Knuckle Tattoo Idea:
* L I V I N G T O O C L O S E T O N U C L E A R W A S T E H A S D I S F I G U R E D M Y B O D Y K I L L M E *
I drove past the prison and saw a small man climbing down a wall.
I thought, well that’s a little condescending.
My parenting style can best be described as “Go help your sister.”
My boss on Zoom: “Joe you been quiet today. Do you want to say anything?”
Me: “Betty White passed away so she could come back as Rihanna’s baby”
My boss: “Gang that’s my fault I should know better”
[space shuttle]
Captain: prepare for landing
Me: roger that
C: reverse thrusters
M: sretsurht lol
C: lol
*we smash full speed into the moon*
When I was a kid there were two ways to die, natural causes and talking back to your parents
I’ve joined a 12 step program.
Six to the fridge. Six back to the couch.
10: “Did you know Saturn was discovered in 1610?”
8: “That’s not a real year.”
On my way to Mordor
you nerds need anything?
My dog sets an impossible bar for how I should greet my wife when she comes home.
My wife begged me to stop singing Outkast songs, so I was like, alright, alright, alright, alright, alright, alright, alright, alright, alri
Me: Please wait to eat your Craisins until we’re in the car
*5 secs later
Me: What’re you eating?
5yo: *Mouthful of Craisins* ……Nothing
My uncle was famous for being really quick with a shovel. You probably don’t know him though. He was only a miner celebrity.
This woman just stared at the beer in my cup holder, like she’s never seen a cup holder on a grocery cart before.
Just saw a squirrel jump about 15 feet from one tree to another. He is now my new emergency contact.
Just finished the first chapter of this novel. Tons of characters with the same name and really hard to follow.
Sir, that’s a phone book.
Everybody wants to be wanted, except maybe fugitives.
Instead of calling it a “to do” list I’ve started writing “side quests” at the top to make it seem more fun and interesting and boy has that not worked at all.
5 Stages of Girl Scout Cookie Season:
1. Denial
2. Anger
3. Bargaining
4. Depression
5. 436 boxes of Thin Mints
Halfway through my stand-up routine I started getting heckled. The crowd shouted such insults as “This sucks” and “Stop it” and “Why are you doing this to us, Mom?”

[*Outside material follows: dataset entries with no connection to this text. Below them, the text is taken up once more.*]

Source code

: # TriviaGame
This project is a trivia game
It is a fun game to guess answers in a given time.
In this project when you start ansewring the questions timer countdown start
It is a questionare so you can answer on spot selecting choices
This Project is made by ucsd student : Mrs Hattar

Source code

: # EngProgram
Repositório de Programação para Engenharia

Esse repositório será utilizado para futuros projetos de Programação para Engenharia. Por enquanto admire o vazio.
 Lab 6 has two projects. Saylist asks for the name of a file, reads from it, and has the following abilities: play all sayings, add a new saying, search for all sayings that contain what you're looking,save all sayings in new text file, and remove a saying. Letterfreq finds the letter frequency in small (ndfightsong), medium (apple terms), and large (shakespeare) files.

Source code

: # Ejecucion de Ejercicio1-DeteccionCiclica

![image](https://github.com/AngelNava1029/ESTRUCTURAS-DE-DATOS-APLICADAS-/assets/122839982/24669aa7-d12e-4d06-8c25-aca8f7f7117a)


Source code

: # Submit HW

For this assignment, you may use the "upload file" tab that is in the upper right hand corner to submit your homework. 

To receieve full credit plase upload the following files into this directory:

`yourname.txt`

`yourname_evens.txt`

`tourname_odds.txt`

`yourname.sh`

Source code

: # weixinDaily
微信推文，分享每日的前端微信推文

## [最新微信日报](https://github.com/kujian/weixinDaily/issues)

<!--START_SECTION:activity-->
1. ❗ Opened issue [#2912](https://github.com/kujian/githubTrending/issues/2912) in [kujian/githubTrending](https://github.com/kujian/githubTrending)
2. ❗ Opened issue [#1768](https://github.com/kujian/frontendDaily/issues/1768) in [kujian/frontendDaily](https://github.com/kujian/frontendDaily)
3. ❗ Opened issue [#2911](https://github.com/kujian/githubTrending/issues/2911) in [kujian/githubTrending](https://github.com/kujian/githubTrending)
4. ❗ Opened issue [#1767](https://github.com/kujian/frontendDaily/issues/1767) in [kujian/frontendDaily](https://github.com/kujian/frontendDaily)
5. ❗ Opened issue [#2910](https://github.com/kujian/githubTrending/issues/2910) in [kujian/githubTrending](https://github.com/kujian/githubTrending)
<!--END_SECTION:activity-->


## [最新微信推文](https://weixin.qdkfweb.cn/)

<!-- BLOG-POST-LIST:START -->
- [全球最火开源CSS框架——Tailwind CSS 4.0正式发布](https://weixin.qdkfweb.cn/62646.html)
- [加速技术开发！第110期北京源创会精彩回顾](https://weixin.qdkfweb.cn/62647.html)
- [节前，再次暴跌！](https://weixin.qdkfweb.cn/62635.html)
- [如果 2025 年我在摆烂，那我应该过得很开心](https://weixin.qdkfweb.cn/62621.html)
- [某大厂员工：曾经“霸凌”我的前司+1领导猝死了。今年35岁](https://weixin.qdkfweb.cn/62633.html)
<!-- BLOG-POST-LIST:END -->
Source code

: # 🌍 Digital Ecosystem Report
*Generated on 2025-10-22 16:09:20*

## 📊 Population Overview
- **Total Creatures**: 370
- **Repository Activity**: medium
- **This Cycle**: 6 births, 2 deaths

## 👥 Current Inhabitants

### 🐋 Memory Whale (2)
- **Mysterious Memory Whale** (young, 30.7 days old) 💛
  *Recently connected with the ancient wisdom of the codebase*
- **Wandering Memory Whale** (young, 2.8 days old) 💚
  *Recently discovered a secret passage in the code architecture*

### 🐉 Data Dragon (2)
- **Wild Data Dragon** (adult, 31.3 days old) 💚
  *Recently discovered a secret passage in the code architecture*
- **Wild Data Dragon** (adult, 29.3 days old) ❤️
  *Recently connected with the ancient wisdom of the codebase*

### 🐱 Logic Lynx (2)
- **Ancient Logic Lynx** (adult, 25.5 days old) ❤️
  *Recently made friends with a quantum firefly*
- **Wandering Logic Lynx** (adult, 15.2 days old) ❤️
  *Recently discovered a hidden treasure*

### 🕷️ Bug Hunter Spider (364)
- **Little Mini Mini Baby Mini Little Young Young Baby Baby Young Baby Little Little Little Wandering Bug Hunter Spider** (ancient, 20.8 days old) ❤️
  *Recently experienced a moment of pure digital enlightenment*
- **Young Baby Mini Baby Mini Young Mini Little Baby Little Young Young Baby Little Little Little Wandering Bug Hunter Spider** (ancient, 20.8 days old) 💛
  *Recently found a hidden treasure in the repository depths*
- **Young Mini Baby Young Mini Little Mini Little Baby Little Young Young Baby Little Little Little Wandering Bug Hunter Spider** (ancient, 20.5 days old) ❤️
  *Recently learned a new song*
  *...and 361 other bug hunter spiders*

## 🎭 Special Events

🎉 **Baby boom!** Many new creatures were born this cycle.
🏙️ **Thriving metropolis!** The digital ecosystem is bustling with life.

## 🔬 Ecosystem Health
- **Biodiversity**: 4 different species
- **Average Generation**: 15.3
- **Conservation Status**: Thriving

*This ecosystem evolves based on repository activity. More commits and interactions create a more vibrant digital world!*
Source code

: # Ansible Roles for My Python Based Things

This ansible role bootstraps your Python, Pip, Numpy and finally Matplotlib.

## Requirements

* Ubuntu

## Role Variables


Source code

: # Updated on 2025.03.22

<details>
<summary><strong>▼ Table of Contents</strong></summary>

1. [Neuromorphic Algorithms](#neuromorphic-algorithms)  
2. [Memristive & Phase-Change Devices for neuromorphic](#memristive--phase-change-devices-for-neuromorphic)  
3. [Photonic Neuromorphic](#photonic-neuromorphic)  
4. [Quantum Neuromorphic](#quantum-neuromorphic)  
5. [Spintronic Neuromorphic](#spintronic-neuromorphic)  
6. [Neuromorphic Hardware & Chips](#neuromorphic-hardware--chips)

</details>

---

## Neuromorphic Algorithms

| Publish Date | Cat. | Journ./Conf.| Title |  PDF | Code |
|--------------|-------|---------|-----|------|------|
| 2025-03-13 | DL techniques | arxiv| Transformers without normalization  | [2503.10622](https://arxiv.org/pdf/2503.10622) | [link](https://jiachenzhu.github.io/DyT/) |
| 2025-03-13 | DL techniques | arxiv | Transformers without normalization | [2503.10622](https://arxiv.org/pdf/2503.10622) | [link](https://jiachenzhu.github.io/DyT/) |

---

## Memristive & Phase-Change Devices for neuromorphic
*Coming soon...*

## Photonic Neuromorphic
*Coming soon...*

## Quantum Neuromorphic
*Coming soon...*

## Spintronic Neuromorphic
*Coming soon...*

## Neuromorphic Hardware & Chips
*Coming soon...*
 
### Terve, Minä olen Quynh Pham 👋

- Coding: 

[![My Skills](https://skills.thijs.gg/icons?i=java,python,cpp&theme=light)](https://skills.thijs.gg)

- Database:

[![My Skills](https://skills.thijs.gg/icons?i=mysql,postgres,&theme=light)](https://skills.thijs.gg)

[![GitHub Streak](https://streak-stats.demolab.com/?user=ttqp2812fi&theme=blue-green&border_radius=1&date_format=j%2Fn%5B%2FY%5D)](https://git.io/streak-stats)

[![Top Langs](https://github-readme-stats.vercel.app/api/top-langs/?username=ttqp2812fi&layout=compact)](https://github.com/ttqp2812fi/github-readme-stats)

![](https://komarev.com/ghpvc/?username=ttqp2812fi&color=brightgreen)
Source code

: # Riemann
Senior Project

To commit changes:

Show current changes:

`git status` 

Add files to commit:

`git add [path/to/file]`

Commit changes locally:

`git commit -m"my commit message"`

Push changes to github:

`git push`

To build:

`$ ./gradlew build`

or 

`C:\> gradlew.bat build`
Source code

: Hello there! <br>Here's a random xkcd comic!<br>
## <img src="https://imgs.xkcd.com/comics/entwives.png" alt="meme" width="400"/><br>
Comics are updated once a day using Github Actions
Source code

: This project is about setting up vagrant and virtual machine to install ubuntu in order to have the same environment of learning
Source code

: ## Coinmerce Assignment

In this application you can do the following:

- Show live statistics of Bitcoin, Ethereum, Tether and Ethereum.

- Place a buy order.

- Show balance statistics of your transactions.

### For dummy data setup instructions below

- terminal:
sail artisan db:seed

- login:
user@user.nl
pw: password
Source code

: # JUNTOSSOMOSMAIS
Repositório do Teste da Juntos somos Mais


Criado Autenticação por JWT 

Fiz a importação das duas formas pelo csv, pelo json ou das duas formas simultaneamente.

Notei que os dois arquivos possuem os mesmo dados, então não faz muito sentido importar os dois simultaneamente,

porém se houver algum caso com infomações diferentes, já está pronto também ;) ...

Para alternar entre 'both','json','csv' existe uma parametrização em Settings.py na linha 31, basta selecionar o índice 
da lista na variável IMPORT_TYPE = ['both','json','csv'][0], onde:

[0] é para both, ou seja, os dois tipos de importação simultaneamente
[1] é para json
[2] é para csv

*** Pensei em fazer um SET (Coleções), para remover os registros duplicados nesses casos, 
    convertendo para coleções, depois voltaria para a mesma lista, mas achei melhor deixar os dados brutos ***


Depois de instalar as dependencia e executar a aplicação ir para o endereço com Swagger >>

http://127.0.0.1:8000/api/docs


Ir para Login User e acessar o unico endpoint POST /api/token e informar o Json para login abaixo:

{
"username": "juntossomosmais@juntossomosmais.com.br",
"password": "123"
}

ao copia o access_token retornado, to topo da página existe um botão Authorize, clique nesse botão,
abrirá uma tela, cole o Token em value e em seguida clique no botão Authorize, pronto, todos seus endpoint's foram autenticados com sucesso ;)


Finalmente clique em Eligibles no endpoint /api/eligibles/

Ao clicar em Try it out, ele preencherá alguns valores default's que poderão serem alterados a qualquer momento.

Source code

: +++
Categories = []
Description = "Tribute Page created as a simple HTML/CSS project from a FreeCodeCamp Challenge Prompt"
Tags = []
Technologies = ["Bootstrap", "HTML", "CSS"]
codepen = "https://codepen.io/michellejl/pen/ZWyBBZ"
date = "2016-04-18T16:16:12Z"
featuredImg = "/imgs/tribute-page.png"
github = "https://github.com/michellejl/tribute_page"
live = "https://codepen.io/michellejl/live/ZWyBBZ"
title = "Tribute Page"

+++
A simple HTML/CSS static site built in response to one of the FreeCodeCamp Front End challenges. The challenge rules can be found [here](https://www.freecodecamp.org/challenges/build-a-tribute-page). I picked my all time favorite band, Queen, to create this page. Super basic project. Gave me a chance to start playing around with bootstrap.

My friend Luke didn’t realise until he was an adult that lukewarm was a real temperature, he thought it was just a term his mum used to describe his bath water.
April 1st is the class clown of days.
I fell asleep listening to the Red Hot Chili Peppers and woke up illiterate.
I want what every guy wants: To be involved in a rooftop chase.
Normalize asking the spelling bee moderator to use it as a safe word. Wait huh
Valentine’s Day is a stupid and made up holiday unless someone wants to give me a present in which case I really believe in celebrating it
[speed dating session]
Me: I have a good job with benefits. I love movies and hiking. And I’m a cat person.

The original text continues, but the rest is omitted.